The yield on the 3-month Treasury bill inched up to 0.02% from 0.01% on Wednesday, but still near the 68-year low of zero hit last month. The 3-month is seen as the safest place to put money in the short term. A low yield means wary investors would rather preserve cash despite earning little or no interest on it than risk the stock market.

Lending rates eased. The 3-month Libor rate slipped to 2.19% from 2.20% on Wednesday, while overnight Libor fell to 0.52% from 0.88% on Wednesday. Libor is a key bank lending rate.

The dollar gained versus the euro and fell against the yen. COMEX gold for February delivery lost US$5 to settle at US$765.50 an ounce.

Oil prices at an almost 4-year low and a sell-off in gold and other metals kept the global recession in focus and added to the stock selling. US light crude oil for January delivery fell US$3.12 to settle at US$43.67 a barrel on the New York Mercantile Exchange, ending at a nearly 4-year low.

Gasoline continued its fall to nearly four-year lows, with prices down 1.4 cents to a national average of US$1.789 a gallon. Prices have been sliding for 2-1/2 months and have dropped more than US$2 a gallon, or 53%.

European shares fell on Thursday, notwithstanding the aggressive rate cuts announced by two of the continent's biggest central banks. Although stocks initially showed little reaction to the rate cut announcements, they soon turned lower.

The pan-European Dow Jones Stoxx 600 index declined 0.5% to 197.40, after trading as high as 202.32 before the rate cuts.

The UK's FTSE 100 index closed down 0.2% to 4,163.61, while the French CAC-40 index declined 0.2% to 3,161.16. Germany's DAX 30 index fell 0.1% to 4,564.23.

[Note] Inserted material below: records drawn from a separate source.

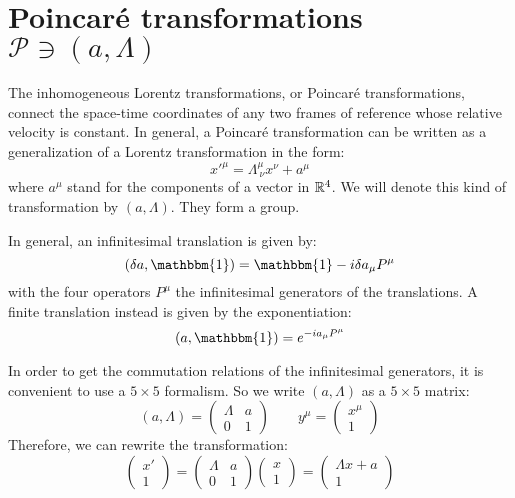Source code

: \documentclass[../../main/main.tex]{subfiles}
\begin{document}
\section{Poincaré transformations \( \mathcal{P} \ni (a,\Lambda) \)}
The inhomogeneous Lorentz transformations, or Poincaré transformations, connect the space-time coordinates of any two frames of reference whose relative velocity is constant. In general, a Poincaré transformation can be written as a generalization of a Lorentz transformation in the form:
\begin{equation}
    {x'}^\mu = \Lambda^{\mu}_{\ \nu} x^\nu + a^\mu
    \label{eq:POINC}
\end{equation}
where \( a^\mu  \) stand for the components of a vector in \( \mathbb{R}^4 \). We will denote this kind of transformation by \( (a,\Lambda) \). They form a group.

In general, an infinitesimal translation is given by:
\begin{equation}
    (\delta a, \mathbbm{1}) = \mathbbm{1} - i \delta a_\mu P^\mu
    \label{eq:INF_TRAN_POINC}
\end{equation}
with the four operators \( P^\mu \) the infinitesimal generators of the translations. A finite translation instead is given by the exponentiation:
\begin{equation}
    (a,\mathbbm{1}) = e^{-i a_\mu P^\mu}
    \label{eq:FIN_TRAN_POINC}
\end{equation}

In order to get the commutation relations of the infinitesimal generators, it is convenient to use a \( 5\times 5 \) formalism. So we write \( (a,\Lambda ) \) as a \( 5 \times 5 \) matrix:
\[
    (a, \Lambda ) =
    \left(
    \begin{array}{c|c}
        \Lambda &   a   \\
        \hline
        0   &   1
    \end{array}
    \right)
    \qquad
    y^\mu = \begin{pmatrix}
    x^\mu \\
    1
    \end{pmatrix}
\]
Therefore, we can rewrite the transformation:
\begin{equation}
    \begin{pmatrix}
    x' \\
    1
    \end{pmatrix}
    =
    \begin{pmatrix}
    \Lambda    & a  \\
    0   & 1
    \end{pmatrix}
    \begin{pmatrix}
    x \\
    1
    \end{pmatrix}
    =
    \begin{pmatrix}
    \Lambda x +a \\
    1
    \end{pmatrix}
    \label{eq:}
\end{equation}
\end{document}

The European Central Bank (ECB) cut its key rate by 75 basis points to 2.50% and the Bank of England (BOE) slashed its key rate by 100 bps to 2%. The Swedish and Danish central banks also lowered their key rates.

The BSE benchmark Sensex regained the 9000 levels on Thursday on the back of heavy buying witnessed in scrips across the sectors after inflation further declined.

Inflation declined more than expected in the week ended November 22 due to a sharp drop in fuel prices. The annual point-to-point inflation was 8.4% in the week ended Nov. 22 versus 8.84% in the previous week

Buying was witnessed all over especially in the interest rate sensitive stocks. The BSE Realty index rose 12.5% and the BSE Bankex index rose 5.6%.

The media sector was in demand throughout the day with stocks like NDTV, TV Today, Zee Entertainment and UTV Software were among the major gainers.

Finally, the BSE benchmark Sensex climbed 482 points to close at 9,229 and the NSE Nifty index was up 131 points ending at 2,788.

Market breath was strong, 1,498 stocks advanced against 669 declines, while, 58 stocks remained unchanged.

All the 30-components of Sensex ended in the green, the big gainers were Tata Motors (13.4%), JP Associates (13%), Tata Steel (12%), DLF (12%), and Sterlite (8.3%).

Dr Reddy’s Lab gained by 1% to Rs480 after the company yesterday announced that it won order to supply seven drugs to Allgemeine, a Germany based company. The scrip touched an intra-day high of Rs486 and a low of Rs465 and recorded volumes of over 65,000 shares on BSE.

Shares of Ranbaxy surged by over 3.5% to Rs210 after reports stated that the company would partner with a US drug firm BioPro Pharmaceuticals to launch Brain tumour drug. The scrip touched an intra-day high of Rs212 and a low of Rs201 and recorded volumes of over 3,00,000 shares on BSE.

Shares of PVR advanced by 4.5% to Rs65.6 after the company announced that it plans to set-up 15 entertainment centres and gaming zone by 2012, according o reports. The scrip touched an intra-day high of Rs69.2 and a low of Rs63 and recorded volumes of over 63,000 shares on BSE.

TTML gained by 1.5% to Rs19.7 after reports stated that the company would invest Rs1bn in phase-I of expansion at Jammu and Kashmir. The scrip touched an intra-day high of Rs19.8 and a low of Rs19.4 and recorded volumes of over 71,00,000 shares on BSE.

Shares of IPCA Labs advanced by over 4.5% to Rs348 after reports stated that the company announced share buy-back at a maximum price not extending Rs600 per share. The scrip touched an intra-day high of Rs370 and a low of Rs341 and recorded volumes of over 7,000 shares on BSE.